Capt Q.E.H.H. Ambler

After school at Shrewsbury he applied to join the RAF, falsely claiming to be of sufficient age, but when allotted a place as a rear gunner in a Halifax and discovering that the average life expectancy was six weeks, quickly owned up.

Instead, he joined the 2nd Royal Lancers at home in India, along with his older brother Nevill, and in 1947 met Lt Col Noel Wall (who was commanding the Derbyshire Yeomanry on secondment from 7th Hussars) who headhunted him for his regiment.

He served with the Yeomanry for a year under Noel Wall, who then recruited him to join 7H.

As a young captain in the Regiment, his closest contemporaries were the later Col John Venner MC, Lt Gen Sir Robin Carnegie and Field Marshal Sir John Stanier (who was Best Man at his wedding to Hazel in 1954).

The Regiment was short of certain dress items and Quintin made his own crossbelt, beautifully crafted and engraved by him from saddle leather.
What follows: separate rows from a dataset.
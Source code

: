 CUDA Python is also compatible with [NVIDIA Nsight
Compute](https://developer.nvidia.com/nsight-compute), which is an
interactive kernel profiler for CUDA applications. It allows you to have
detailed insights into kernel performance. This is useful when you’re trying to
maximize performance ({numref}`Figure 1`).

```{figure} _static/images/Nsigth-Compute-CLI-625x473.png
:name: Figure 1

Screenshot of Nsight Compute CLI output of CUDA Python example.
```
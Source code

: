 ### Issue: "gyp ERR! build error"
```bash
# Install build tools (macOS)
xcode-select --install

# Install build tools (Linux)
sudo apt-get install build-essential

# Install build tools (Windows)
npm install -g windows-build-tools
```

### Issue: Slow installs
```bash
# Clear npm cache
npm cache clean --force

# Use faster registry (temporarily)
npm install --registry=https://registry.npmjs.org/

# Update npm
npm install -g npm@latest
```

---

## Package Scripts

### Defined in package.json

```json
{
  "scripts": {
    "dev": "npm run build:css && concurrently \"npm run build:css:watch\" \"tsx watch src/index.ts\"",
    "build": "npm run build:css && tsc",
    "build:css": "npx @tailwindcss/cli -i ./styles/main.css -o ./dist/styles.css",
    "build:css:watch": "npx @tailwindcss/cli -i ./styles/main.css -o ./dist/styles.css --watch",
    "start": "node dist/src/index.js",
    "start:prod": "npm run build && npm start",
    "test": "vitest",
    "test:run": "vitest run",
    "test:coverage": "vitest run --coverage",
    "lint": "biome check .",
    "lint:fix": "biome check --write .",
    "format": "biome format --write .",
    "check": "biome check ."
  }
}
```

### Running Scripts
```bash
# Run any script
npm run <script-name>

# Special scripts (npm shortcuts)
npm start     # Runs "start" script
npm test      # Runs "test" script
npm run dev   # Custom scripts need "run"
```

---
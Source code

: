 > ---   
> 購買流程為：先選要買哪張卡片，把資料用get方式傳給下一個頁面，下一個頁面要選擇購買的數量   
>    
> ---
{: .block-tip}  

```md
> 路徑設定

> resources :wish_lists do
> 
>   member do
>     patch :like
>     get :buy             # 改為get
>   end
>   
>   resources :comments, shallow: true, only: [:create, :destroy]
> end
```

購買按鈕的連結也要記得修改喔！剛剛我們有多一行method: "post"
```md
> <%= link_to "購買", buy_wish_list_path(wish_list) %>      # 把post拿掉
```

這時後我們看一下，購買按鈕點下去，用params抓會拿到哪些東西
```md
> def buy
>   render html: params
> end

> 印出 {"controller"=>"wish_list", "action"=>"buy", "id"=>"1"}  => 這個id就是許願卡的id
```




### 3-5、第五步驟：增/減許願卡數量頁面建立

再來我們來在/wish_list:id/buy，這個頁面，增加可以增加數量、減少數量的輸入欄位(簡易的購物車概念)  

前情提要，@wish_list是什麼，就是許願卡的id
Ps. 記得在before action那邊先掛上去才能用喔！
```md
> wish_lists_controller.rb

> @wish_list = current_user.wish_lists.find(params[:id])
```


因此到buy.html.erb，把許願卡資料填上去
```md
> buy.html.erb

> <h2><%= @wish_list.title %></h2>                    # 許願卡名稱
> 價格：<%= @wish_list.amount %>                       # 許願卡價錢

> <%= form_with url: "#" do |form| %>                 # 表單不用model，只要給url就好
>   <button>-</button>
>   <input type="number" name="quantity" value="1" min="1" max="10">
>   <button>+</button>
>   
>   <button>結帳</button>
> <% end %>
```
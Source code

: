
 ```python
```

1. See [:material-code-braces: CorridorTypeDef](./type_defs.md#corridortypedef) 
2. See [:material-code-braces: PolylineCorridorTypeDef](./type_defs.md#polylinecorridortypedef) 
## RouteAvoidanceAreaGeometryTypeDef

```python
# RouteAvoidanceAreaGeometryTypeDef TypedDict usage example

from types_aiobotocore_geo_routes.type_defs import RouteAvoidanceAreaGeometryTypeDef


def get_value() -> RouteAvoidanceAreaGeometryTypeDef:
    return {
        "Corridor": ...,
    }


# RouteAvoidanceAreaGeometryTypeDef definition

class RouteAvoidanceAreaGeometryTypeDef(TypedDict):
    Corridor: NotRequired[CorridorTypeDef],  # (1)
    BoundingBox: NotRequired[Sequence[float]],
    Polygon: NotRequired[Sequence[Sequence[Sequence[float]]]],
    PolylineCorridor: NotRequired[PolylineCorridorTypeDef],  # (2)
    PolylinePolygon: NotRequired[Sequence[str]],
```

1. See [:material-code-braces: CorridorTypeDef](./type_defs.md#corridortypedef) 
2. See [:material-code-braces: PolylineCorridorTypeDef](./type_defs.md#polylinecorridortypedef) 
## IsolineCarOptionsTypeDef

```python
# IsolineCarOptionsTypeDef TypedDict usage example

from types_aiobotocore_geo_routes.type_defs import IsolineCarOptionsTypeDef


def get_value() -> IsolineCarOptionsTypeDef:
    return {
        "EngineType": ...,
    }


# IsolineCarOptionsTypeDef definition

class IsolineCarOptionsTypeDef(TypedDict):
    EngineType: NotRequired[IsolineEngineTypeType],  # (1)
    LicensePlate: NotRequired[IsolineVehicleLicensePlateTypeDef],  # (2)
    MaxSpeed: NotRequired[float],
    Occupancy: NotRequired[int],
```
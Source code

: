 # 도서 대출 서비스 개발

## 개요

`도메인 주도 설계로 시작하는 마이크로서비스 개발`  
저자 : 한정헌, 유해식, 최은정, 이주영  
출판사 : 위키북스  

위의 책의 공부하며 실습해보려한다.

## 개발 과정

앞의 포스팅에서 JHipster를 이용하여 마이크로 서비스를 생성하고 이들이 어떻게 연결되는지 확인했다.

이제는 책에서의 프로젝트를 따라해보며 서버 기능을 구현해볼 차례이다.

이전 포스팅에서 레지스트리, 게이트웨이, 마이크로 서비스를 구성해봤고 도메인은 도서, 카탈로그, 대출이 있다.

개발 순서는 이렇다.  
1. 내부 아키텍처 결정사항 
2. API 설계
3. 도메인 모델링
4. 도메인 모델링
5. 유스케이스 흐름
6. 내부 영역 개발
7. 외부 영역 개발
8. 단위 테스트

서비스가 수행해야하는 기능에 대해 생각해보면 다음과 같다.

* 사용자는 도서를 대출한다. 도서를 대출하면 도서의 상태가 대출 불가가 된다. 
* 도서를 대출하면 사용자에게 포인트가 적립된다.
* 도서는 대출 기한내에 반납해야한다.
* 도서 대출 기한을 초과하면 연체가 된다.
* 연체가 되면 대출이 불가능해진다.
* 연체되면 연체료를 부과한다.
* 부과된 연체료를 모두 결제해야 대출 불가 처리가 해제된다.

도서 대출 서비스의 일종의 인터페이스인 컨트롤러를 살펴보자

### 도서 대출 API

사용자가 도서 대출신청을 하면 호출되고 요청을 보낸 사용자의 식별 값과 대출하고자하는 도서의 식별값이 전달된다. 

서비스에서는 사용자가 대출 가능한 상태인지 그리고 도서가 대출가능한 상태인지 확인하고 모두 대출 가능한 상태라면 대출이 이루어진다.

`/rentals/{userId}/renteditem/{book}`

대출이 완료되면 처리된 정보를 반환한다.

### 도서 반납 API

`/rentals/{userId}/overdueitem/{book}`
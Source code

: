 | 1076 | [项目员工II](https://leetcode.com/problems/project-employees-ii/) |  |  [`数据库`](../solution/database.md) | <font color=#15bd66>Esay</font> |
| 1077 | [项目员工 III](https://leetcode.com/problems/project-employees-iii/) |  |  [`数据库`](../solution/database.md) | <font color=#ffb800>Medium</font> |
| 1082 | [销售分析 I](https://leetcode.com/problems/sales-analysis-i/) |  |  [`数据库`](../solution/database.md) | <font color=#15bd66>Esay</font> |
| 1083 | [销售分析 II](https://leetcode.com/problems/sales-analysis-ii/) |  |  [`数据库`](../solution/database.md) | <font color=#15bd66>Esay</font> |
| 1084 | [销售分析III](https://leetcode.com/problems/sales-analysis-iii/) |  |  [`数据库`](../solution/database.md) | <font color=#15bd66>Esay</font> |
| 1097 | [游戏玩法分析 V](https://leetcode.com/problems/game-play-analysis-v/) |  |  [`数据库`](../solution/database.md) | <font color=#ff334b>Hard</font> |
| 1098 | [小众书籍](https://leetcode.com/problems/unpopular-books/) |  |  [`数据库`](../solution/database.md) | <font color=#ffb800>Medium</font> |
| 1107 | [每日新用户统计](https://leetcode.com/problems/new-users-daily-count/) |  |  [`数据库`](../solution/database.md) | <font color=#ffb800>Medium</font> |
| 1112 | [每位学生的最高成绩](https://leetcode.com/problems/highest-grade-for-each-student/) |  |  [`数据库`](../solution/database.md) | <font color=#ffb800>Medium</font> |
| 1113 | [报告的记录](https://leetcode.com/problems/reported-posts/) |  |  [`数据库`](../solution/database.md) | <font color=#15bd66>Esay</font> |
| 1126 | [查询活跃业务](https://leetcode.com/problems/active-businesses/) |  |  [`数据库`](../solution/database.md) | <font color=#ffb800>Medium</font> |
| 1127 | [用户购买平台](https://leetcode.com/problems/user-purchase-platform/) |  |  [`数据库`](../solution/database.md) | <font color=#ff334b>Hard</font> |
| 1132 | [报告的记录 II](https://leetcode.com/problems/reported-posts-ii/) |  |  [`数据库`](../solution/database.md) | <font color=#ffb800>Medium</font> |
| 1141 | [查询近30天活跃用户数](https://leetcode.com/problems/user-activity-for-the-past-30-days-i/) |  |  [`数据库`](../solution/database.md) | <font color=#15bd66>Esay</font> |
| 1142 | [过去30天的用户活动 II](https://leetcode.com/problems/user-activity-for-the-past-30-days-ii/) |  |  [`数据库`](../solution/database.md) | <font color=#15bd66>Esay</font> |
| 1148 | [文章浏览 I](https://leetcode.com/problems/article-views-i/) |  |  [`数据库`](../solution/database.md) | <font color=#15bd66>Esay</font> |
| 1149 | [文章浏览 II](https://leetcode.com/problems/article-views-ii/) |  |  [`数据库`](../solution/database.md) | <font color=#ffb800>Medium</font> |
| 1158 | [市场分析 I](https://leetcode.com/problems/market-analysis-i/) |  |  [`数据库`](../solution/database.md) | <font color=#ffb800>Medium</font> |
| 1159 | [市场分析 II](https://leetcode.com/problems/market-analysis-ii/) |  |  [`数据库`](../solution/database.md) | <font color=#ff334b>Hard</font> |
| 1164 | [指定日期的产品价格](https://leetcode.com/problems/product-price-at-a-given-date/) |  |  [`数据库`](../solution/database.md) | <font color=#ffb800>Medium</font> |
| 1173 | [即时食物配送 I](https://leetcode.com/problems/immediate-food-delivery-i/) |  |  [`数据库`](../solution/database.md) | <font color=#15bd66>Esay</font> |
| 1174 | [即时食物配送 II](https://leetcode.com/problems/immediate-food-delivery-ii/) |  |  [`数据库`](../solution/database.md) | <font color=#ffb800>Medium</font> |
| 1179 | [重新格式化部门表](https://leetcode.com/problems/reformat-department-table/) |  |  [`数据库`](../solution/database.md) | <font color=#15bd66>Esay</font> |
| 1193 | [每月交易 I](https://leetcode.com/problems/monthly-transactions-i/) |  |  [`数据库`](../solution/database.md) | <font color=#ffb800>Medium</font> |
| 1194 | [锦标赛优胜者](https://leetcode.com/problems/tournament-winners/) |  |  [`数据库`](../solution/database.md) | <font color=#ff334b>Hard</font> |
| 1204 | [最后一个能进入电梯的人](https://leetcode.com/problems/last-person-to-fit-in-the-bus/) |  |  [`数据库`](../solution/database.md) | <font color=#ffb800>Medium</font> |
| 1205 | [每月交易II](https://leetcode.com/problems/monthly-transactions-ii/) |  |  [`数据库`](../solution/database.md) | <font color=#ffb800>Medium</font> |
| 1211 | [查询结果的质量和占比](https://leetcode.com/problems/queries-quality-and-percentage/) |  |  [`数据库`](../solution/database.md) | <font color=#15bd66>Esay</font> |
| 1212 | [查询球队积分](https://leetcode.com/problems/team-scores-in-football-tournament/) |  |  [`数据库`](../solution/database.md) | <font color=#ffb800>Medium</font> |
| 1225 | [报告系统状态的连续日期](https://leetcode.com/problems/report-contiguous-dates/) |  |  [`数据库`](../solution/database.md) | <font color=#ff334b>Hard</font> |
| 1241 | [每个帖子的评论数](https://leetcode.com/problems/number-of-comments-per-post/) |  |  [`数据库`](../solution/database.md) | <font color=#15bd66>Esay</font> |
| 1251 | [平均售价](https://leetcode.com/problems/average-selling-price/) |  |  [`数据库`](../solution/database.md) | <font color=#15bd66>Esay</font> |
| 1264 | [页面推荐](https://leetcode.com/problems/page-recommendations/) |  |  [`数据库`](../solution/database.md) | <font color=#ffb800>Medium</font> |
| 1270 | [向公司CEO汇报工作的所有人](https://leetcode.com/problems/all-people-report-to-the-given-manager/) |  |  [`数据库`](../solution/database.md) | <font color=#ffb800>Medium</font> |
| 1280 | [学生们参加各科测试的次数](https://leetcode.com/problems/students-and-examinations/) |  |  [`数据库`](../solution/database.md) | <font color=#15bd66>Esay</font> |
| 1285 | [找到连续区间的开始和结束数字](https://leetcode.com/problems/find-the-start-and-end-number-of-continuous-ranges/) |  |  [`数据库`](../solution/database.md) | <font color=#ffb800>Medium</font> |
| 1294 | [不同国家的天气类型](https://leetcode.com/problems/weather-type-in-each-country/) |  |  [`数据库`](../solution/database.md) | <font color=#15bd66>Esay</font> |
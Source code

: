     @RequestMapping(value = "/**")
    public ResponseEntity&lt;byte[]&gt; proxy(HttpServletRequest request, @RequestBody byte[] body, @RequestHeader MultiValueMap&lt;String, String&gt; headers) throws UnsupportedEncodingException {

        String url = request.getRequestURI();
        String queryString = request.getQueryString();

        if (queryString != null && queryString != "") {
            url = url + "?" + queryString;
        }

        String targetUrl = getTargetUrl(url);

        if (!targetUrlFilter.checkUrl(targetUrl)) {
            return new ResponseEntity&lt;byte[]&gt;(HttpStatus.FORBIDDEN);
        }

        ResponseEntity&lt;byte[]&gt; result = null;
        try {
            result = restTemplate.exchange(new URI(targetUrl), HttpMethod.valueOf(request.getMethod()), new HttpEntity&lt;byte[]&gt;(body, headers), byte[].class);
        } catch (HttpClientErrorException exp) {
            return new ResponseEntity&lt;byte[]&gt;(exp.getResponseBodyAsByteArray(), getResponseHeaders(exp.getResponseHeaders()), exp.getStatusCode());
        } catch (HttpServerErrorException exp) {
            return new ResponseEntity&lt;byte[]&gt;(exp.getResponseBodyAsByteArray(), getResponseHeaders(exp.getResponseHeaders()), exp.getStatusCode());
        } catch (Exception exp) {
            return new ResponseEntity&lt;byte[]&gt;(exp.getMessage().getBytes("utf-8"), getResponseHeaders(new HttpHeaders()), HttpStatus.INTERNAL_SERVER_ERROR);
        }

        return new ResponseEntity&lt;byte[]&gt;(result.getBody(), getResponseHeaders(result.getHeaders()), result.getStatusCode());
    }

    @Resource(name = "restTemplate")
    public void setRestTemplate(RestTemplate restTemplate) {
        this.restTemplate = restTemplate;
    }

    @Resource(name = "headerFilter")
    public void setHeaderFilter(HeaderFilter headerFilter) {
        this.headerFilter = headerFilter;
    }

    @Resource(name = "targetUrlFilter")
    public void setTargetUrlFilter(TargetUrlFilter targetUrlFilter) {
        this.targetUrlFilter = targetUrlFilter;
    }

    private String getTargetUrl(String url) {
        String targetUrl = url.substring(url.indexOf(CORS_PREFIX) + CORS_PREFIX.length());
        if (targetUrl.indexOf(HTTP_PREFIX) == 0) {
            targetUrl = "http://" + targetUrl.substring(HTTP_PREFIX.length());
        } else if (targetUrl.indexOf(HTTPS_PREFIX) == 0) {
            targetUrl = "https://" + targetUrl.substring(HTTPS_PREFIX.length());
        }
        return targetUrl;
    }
Indeed his DIY skills were legendary and as Technical Adjutant at the D&M School at Bovington, he was in his element, carrying out several user trials on tanks and armoured cars, as well as designing and constructing the Perspex ‘fluid flywheel’ demonstration model still used to this day at Bovington.

Quintin left the Regiment in 1958 to join Racal where he ran a highly successful worldwide sales team for Army radios (specifically the A41 manpack). However, teaching was his real passion and in 1968 he joined the staff at The Old Malthouse, a prep school on the Dorset coast which educated a sizeable number of cavalry officers’ sons, where he later became Headmaster. In the 1980s he went on to teach at a larger co-ed school in Exeter.

His old friend Major Michael Parker (later Major Sir Michael Parker KCVO CBE – of the major financial and memorabilia bequests featured as Pomp and Pageantry in the Regimental Museum – obituary also this year) recruited him to help with the Royal Tournament, where Quintin constructed several projects over the years, such as a full-sized model of a Spitfire which had to carry out a barrel roll and ‘fire’ its guns within the confines of Earls Court.

One year, Michael phoned Quintin at very short notice to inform him that the Australian band’s mascot, an elderly kangaroo, had died en route to London – and could Quintin quickly make ‘a lifesize replacement that a soldier could climb into.’ The resultant success caused great amusement at the performances.

Quintin’s biggest project for Michael Parker was the largest Union Flag in the world, the size of a football pitch and sewn with his schoolchildren for the Queen’s Silver Jubilee in 1977, which saw them into the Guinness Book of Records and a highlight of BBC’s Blue Peter. He also lent much support and advice to the Carnegie and Venner teams redeveloping the QOH Museum.

Quintin eventually retired in Exeter but became a volunteer hospital driver for 15 years, before finally packing it in aged 92 with 408 patients on his books. He died in May 2023, just short of his 97th birthday, and left three children; his younger son Miles served in QOH from 1980-87.